Hiring an Attorney for DUI Prosecution
Faced with a DUI, especially a first offense, it would be natural to ask "Do I need to hire an attorney?". Technically, the answer is no. There is no requirement in Minnesota that a person charged with DUI be represented by an attorney. There are, however, many reasons why it is usually best to be represented by an experienced DUI defense attorney. Often a person charged with DUI feels guilty. He knows he was drinking and driving, and may even feel it would be somehow inappropriate to "fight it". He might assume that the officer was experienced and followed correct procedures, and that the state has an "open-and-shut case against him. Even so, it is still in that person's best interests to have good legal representation.
An experienced defense attorney will be able to obtain all the police reports and related documents quickly, and will review them carefully. By knowing what to look for, the attorney may be able to discover legal defenses which the client would not have known about or recognized. Sometimes defenses are subtle, and while a defense may not be significant enough to get a case dismissed, it may help put the client in a better negotiating position. It makes sense for anyone charged with DUI to have someone with experience evaluate the case before proceeding on the assumption that they have no defense. Even in a case where there are no usable defenses, an attorney can do alot to assist the client in achieving the most lenient sentence possible.
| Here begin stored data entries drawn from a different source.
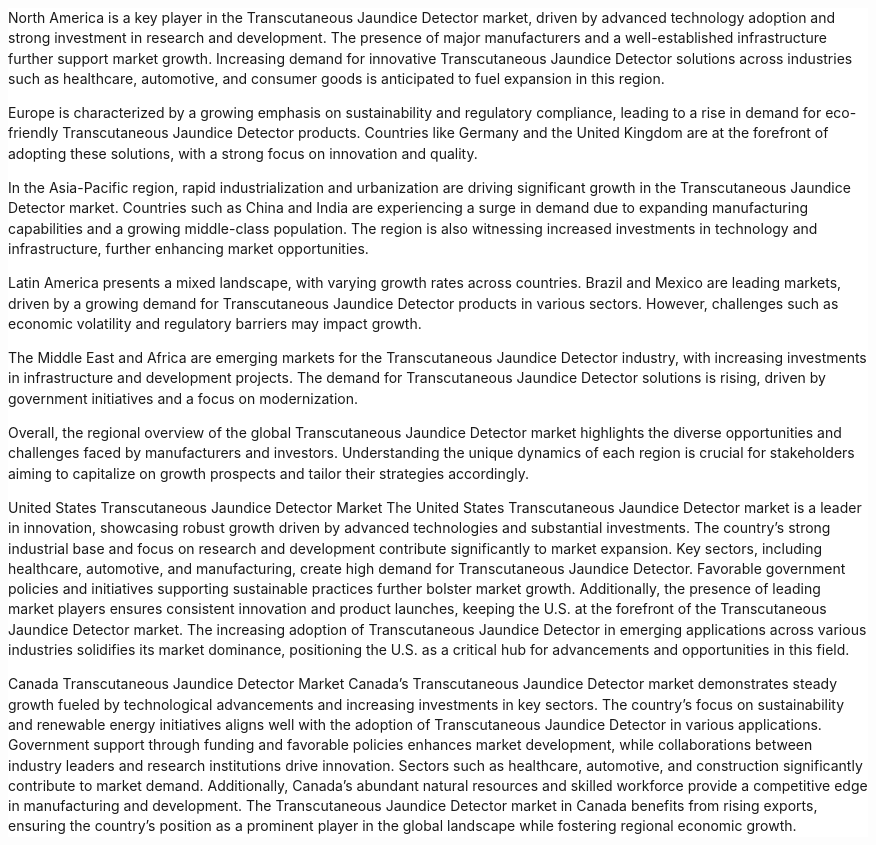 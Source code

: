 North America is a key player in the Transcutaneous Jaundice Detector market, driven by advanced technology adoption and strong investment in research and development. The presence of major manufacturers and a well-established infrastructure further support market growth. Increasing demand for innovative Transcutaneous Jaundice Detector solutions across industries such as healthcare, automotive, and consumer goods is anticipated to fuel expansion in this region.

Europe is characterized by a growing emphasis on sustainability and regulatory compliance, leading to a rise in demand for eco-friendly Transcutaneous Jaundice Detector products. Countries like Germany and the United Kingdom are at the forefront of adopting these solutions, with a strong focus on innovation and quality.

In the Asia-Pacific region, rapid industrialization and urbanization are driving significant growth in the Transcutaneous Jaundice Detector market. Countries such as China and India are experiencing a surge in demand due to expanding manufacturing capabilities and a growing middle-class population. The region is also witnessing increased investments in technology and infrastructure, further enhancing market opportunities.

Latin America presents a mixed landscape, with varying growth rates across countries. Brazil and Mexico are leading markets, driven by a growing demand for Transcutaneous Jaundice Detector products in various sectors. However, challenges such as economic volatility and regulatory barriers may impact growth.

The Middle East and Africa are emerging markets for the Transcutaneous Jaundice Detector industry, with increasing investments in infrastructure and development projects. The demand for Transcutaneous Jaundice Detector solutions is rising, driven by government initiatives and a focus on modernization.

Overall, the regional overview of the global Transcutaneous Jaundice Detector market highlights the diverse opportunities and challenges faced by manufacturers and investors. Understanding the unique dynamics of each region is crucial for stakeholders aiming to capitalize on growth prospects and tailor their strategies accordingly.

United States Transcutaneous Jaundice Detector Market
The United States Transcutaneous Jaundice Detector market is a leader in innovation, showcasing robust growth driven by advanced technologies and substantial investments. The country’s strong industrial base and focus on research and development contribute significantly to market expansion. Key sectors, including healthcare, automotive, and manufacturing, create high demand for Transcutaneous Jaundice Detector. Favorable government policies and initiatives supporting sustainable practices further bolster market growth. Additionally, the presence of leading market players ensures consistent innovation and product launches, keeping the U.S. at the forefront of the Transcutaneous Jaundice Detector market. The increasing adoption of Transcutaneous Jaundice Detector in emerging applications across various industries solidifies its market dominance, positioning the U.S. as a critical hub for advancements and opportunities in this field.

Canada Transcutaneous Jaundice Detector Market
Canada’s Transcutaneous Jaundice Detector market demonstrates steady growth fueled by technological advancements and increasing investments in key sectors. The country’s focus on sustainability and renewable energy initiatives aligns well with the adoption of Transcutaneous Jaundice Detector in various applications. Government support through funding and favorable policies enhances market development, while collaborations between industry leaders and research institutions drive innovation. Sectors such as healthcare, automotive, and construction significantly contribute to market demand. Additionally, Canada’s abundant natural resources and skilled workforce provide a competitive edge in manufacturing and development. The Transcutaneous Jaundice Detector market in Canada benefits from rising exports, ensuring the country’s position as a prominent player in the global landscape while fostering regional economic growth.
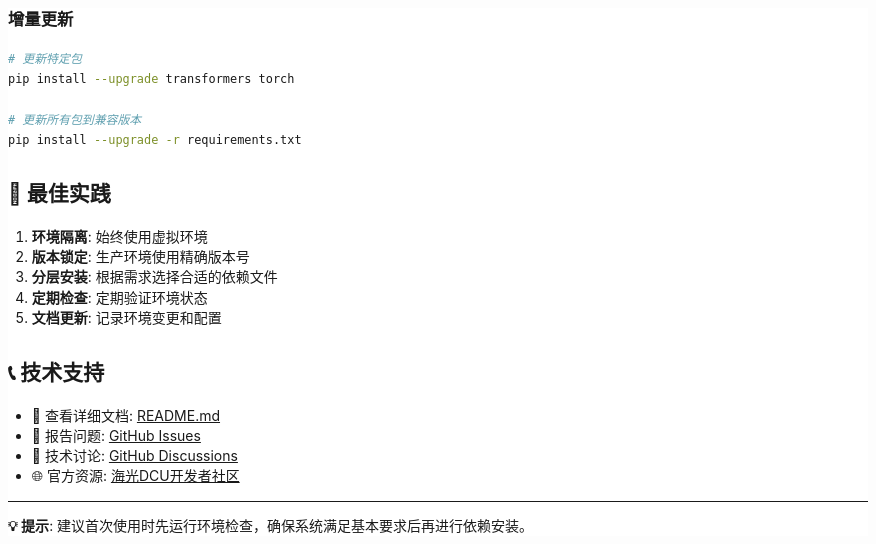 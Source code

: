 ### 增量更新
```bash
# 更新特定包
pip install --upgrade transformers torch

# 更新所有包到兼容版本
pip install --upgrade -r requirements.txt
```

## 🌟 最佳实践

1. **环境隔离**: 始终使用虚拟环境
2. **版本锁定**: 生产环境使用精确版本号
3. **分层安装**: 根据需求选择合适的依赖文件
4. **定期检查**: 定期验证环境状态
5. **文档更新**: 记录环境变更和配置

## 📞 技术支持

- 📖 查看详细文档: [README.md](../README.md)
- 🐛 报告问题: [GitHub Issues](https://github.com/your-org/dcu-in-action/issues)
- 💬 技术讨论: [GitHub Discussions](https://github.com/your-org/dcu-in-action/discussions)
- 🌐 官方资源: [海光DCU开发者社区](https://developer.sourcefind.cn/)

---

**💡 提示**: 建议首次使用时先运行环境检查，确保系统满足基本要求后再进行依赖安装。  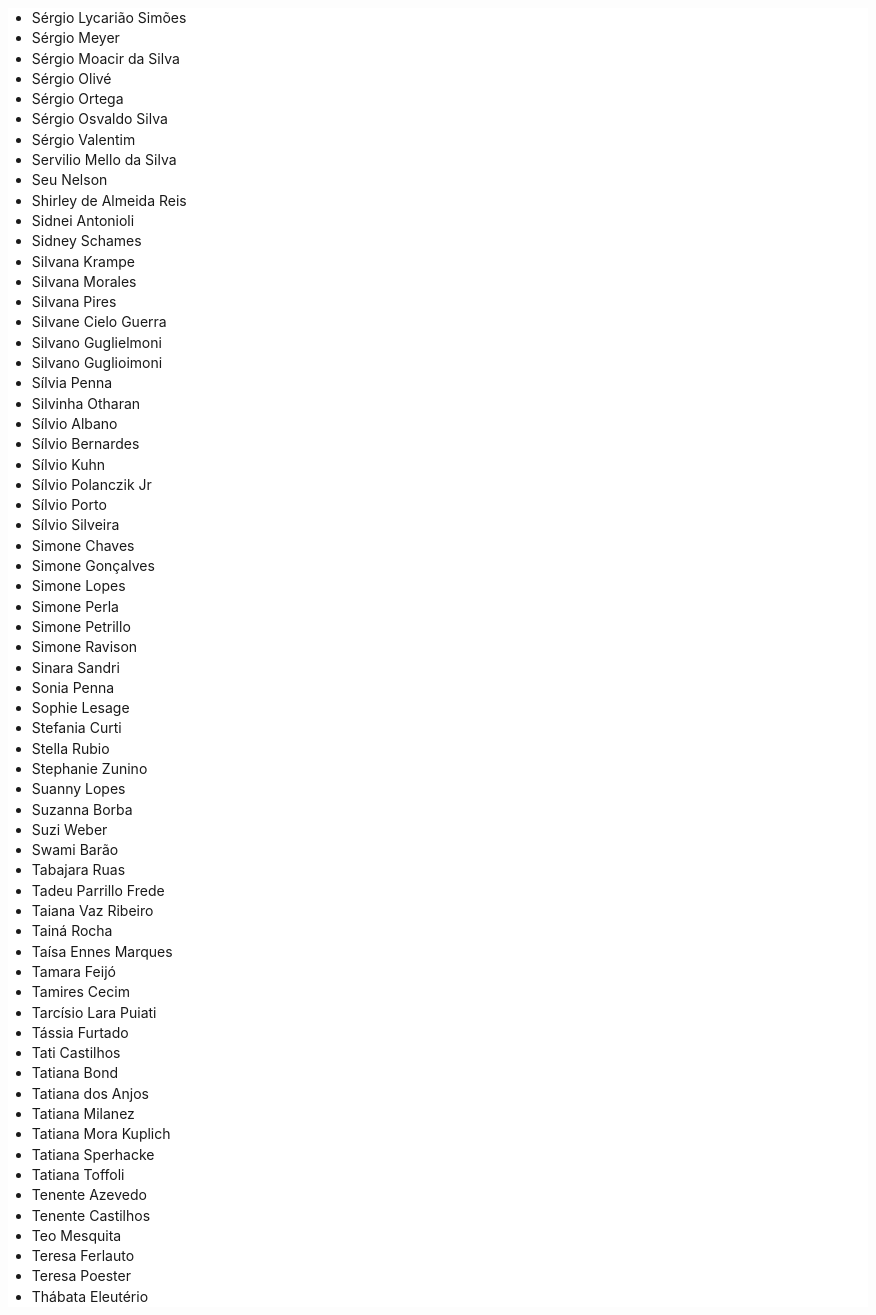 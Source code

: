 * Sérgio Lycarião Simões
* Sérgio Meyer
* Sérgio Moacir da Silva
* Sérgio Olivé
* Sérgio Ortega
* Sérgio Osvaldo Silva
* Sérgio Valentim
* Servilio Mello da Silva
* Seu Nelson
* Shirley de Almeida Reis
* Sidnei Antonioli
* Sidney Schames
* Silvana Krampe
* Silvana Morales
* Silvana Pires
* Silvane Cielo Guerra
* Silvano Guglielmoni
* Silvano Guglioimoni
* Sílvia Penna
* Silvinha Otharan
* Sílvio Albano
* Sílvio Bernardes
* Sílvio Kuhn
* Sílvio Polanczik Jr
* Sílvio Porto
* Sílvio Silveira
* Simone Chaves
* Simone Gonçalves
* Simone Lopes
* Simone Perla
* Simone Petrillo
* Simone Ravison
* Sinara Sandri
* Sonia Penna
* Sophie Lesage
* Stefania Curti
* Stella Rubio
* Stephanie Zunino
* Suanny Lopes
* Suzanna Borba
* Suzi Weber
* Swami Barão
* Tabajara Ruas
* Tadeu Parrillo Frede
* Taiana Vaz Ribeiro
* Tainá Rocha
* Taísa Ennes Marques
* Tamara Feijó
* Tamires Cecim
* Tarcísio Lara Puiati
* Tássia Furtado
* Tati Castilhos
* Tatiana Bond
* Tatiana dos Anjos
* Tatiana Milanez
* Tatiana Mora Kuplich
* Tatiana Sperhacke
* Tatiana Toffoli
* Tenente Azevedo
* Tenente Castilhos
* Teo Mesquita
* Teresa Ferlauto
* Teresa Poester
* Thábata Eleutério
By pointing out positive aspects of the case or the client, the attorney may be able to convince the prosecutor to reduce the charge to a lesser offense. By being familiar with the tendencies of different judges and knowing the procedural steps a client is entitled to, the attorney may be able to have the client's case handled by a more lenient judge. By presenting the case to the judge in the most favorable light, the attorney may be able to influence the judge's position on sentencing. And by helping the client prepare for the interview with the probation officer the attorney may be able to help the client avoid unnecessarily burdensome probation conditions.
An attorney can often help arrange time for a client to pay any fines or fees, and can help guide the client through the process of getting driving privileges reinstated. In order to get the best representation, it is important to hire an attorney who concentrates his or her practice in the defense of DUI cases. As with many areas of the law, DUI law changes frequently. Your attorney must be up to date on the most current laws and how they are being interpreted by the courts.
Your attorney should also be familiar with the other people involved in the system, such as the judges, prosecutors, court clerks and probation officers. Just as you wouldn't ask an eye surgeon to operate on your heart, you shouldn't ask a real estate attorney to handle your DUI. There are many well-qualified DUI attorneys in practice. You may want to speak with more than one before you make a decision. Being listed in an attorney directory, a telephone directory or an attorney referral service does not necessarily mean an attorney is good at a particular type of case. Most such directories will list whoever wants to pay to be listed. Referrals from friends or co-workers who feel they were well represented are a good place to start. You can ask your family lawyer if he or she knows a good DUI defense lawyer. You can even go to the local courthouse and ask a court clerk or public defender who they would recommend. If you receive direct mailings from attorneys offering to represent you, you may want to contact some of them as a starting point.
In speaking with an attorney, feel free to ask questions about how much of his or her practice deals with DUI cases. Ask about some of the facts of your case and some potential defenses. See if the attorney is knowledgeable about DUI defenses, driver's license reinstatement requirements, court scheduling, or whatever specific issues are involved in your case. Most important, see if you feel comfortable with the attorney. Does he or she seem competent and comfortable discussing the case with you? Is he or she willing to take the time to explain things?
If you are going to pay an attorney to represent you, you should expect to have a full understanding of what that attorney is doing for you, and why. You should also speak openly about fees. The attorney should be able to give you straight answers to questions regarding how much he or she charges to perform certain services. Some attorneys charge fees based on a "package" of services, while others charge on a service-by-service basis. For example, one attorney may quote a fee of $3,000.00 for a package of services including representation in the criminal case, including a trial if necessary, and an Implied Consent Hearing. Another attorney may quote separate fees such as $1,000.00 to represent you in the criminal case without an actual trial, an additional $1,000.00 if there is a trial in the criminal case, and a separate $1,000.00 for an Implied Consent hearing. Your attorney should be willing to discuss these issues with you and put your fee arrangement in writing.